Are This Year's Students Different?

For years & years & years people used to ask -- are this year's students any different than the students you used to have -- and I used to hate the question.  For years & years & years I thought there was no difference between the students I have now and the students I used to have.
 
People have stopped asking me the question -- and I think I know why they have stopped asking me the question, they know what I know.  These students are different.  Matters have changed.  Change is inevitable, and it is not a pretty change, not a change I like.
 
I won't go into the many changes -- it would take too long -- but I will go into one striking change, the change that prompted my comments.
 
Every year I tell an absolutely riveting story to my class, it is the story of how my niece was kidnapped.  One of the reasons I tell the story is because I know this will keep them awake.  No one will be bored by this story.  Every eye will be turned up.
 
Not this year.  This year, in two separate classes, two students put their head on the desk.  They couldn't keep their head up for the hour it takes me to tell the story.  Twice during the story they put their head down.
 
I've told the story for 25 years now.  Not one student in 25 years worth of classes -- hundreds of classes -- ever put his or her head down for one second during my story.  They were riveted, fascinated.  Not this year.  This year two separate students couldn't keep their heads up.
 
I keep repeating two because I could say, well, this one student is so terrible, so tired, that I can forgive him or her.  But two students is a trend; two students is a discernible difference.
 
These two particular students have driven me nuts.  All semester long they have dropped their heads down during class.  I can't help but focus on them.  I thought--when I tell this story they won't do that.  They did.  They did!

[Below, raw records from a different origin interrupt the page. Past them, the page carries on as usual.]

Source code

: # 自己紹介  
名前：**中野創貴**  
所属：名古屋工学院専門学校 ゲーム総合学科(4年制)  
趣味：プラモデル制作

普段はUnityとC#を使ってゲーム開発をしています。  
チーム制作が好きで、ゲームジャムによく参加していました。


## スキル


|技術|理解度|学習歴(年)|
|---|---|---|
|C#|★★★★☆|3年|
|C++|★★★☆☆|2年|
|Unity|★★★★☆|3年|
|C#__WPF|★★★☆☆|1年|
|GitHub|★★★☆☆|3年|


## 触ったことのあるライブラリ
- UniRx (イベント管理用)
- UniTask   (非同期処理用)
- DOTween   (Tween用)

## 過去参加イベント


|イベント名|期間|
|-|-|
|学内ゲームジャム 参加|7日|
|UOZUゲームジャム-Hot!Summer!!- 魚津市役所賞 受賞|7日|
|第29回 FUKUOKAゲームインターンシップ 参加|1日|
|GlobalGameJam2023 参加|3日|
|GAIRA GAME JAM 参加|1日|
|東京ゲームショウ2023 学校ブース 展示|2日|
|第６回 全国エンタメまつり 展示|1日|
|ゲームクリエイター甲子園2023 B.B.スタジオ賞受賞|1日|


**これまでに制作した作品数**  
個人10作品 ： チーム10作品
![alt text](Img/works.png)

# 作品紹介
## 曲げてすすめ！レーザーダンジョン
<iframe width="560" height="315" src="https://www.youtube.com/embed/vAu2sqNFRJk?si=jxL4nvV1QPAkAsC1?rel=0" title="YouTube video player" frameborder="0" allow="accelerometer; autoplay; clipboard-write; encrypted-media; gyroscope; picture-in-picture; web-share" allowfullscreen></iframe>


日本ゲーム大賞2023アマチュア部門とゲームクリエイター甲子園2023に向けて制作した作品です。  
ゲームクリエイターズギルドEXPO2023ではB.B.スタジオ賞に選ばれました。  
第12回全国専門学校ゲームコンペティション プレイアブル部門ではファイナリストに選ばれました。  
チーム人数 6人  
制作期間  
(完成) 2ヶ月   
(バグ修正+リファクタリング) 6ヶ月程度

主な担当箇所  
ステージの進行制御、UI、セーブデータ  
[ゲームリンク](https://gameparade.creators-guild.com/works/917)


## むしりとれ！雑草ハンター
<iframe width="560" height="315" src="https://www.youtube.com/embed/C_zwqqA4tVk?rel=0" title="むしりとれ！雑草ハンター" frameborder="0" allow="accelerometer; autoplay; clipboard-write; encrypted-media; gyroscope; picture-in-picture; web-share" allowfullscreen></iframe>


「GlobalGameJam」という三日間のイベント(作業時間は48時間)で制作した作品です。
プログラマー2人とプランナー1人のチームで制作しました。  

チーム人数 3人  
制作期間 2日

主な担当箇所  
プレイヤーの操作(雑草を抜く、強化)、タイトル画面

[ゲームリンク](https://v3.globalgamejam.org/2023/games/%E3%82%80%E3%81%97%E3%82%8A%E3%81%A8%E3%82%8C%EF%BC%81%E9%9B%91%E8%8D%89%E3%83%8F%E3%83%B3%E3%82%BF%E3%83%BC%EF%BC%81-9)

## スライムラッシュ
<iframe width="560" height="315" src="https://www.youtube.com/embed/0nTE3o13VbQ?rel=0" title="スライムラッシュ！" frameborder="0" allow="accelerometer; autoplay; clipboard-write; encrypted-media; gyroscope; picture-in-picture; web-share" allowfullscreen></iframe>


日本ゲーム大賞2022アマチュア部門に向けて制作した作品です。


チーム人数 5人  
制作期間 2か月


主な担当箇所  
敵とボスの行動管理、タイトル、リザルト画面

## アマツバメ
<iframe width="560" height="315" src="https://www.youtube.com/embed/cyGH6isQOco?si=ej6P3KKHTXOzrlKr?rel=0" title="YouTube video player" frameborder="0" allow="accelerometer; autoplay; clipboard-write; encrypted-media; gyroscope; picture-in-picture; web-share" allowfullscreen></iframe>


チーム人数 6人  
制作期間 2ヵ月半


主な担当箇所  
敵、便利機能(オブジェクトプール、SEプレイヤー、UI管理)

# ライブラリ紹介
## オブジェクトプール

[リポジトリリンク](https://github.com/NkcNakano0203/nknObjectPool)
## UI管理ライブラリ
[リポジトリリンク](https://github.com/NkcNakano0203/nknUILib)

I've given you one small example of how radically different some of this year's students are.  Of course many students today are just like the students I had 25 years ago, but there are a handful in every class that are so bad, so bored, so fidgety--so unlike any students I ever came across, that I thank God I am close to retirement.
 
Every generation says the younger generation is terrible and the end of the world is upon us.  No, the end of the world is not upon us, but it is time for me to get out.  I cannot explain such profound boredom, such profound disrespect: laying one's head down in the middle of a class while a teacher is talking.  I'm not used to such behavior.  It is time for me to leave.  I don't know how to handle such behavior.  I'm becoming an old foggy.  Time to go.